EXERCISE AIM — Working from the records below, repeat exactly the lines starting at the line that contains "causes of mortality." and ending at the line that contains "Alongside stroke prevention, ventricular", inclusive.

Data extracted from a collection

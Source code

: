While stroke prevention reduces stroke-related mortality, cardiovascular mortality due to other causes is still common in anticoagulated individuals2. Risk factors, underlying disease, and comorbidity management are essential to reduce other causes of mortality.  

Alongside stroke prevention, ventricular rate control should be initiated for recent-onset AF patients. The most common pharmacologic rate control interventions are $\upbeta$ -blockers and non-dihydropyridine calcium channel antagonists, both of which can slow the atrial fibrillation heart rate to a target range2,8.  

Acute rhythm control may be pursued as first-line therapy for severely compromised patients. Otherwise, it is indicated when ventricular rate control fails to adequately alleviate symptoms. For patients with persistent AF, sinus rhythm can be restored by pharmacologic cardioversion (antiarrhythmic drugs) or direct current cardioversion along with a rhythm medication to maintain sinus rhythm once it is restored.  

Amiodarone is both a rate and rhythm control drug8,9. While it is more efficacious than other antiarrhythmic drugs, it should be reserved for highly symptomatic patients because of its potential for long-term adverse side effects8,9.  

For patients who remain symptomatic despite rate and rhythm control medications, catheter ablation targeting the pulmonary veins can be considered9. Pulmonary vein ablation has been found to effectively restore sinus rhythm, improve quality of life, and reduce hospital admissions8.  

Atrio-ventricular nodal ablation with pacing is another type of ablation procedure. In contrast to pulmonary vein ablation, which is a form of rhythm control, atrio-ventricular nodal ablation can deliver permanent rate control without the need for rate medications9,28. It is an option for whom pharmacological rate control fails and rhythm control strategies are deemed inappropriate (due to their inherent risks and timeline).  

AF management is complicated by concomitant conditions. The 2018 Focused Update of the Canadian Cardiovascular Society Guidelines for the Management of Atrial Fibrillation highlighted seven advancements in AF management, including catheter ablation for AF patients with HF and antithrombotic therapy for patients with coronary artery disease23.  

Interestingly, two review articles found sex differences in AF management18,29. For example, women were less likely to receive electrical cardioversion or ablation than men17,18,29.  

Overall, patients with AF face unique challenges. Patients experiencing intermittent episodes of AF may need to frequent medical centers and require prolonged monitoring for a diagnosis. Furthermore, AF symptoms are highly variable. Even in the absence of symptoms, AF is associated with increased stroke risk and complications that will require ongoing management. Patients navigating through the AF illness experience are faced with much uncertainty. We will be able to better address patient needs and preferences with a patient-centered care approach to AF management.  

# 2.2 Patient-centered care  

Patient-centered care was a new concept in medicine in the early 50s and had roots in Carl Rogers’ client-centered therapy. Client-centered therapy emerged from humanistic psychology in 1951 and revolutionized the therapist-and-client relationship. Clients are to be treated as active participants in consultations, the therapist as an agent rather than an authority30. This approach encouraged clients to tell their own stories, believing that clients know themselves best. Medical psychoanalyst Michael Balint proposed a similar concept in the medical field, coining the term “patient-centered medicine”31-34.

RESULT OF THIS TASK —
:While stroke prevention reduces stroke-related mortality, cardiovascular mortality due to other causes is still common in anticoagulated individuals2. Risk factors, underlying disease, and comorbidity management are essential to reduce other causes of mortality.  

Alongside stroke prevention, ventricular rate control should be initiated for recent-onset AF patients. The most common pharmacologic rate control interventions are $\upbeta$ -blockers and non-dihydropyridine calcium channel antagonists, both of which can slow the atrial fibrillation heart rate to a target range2,8.  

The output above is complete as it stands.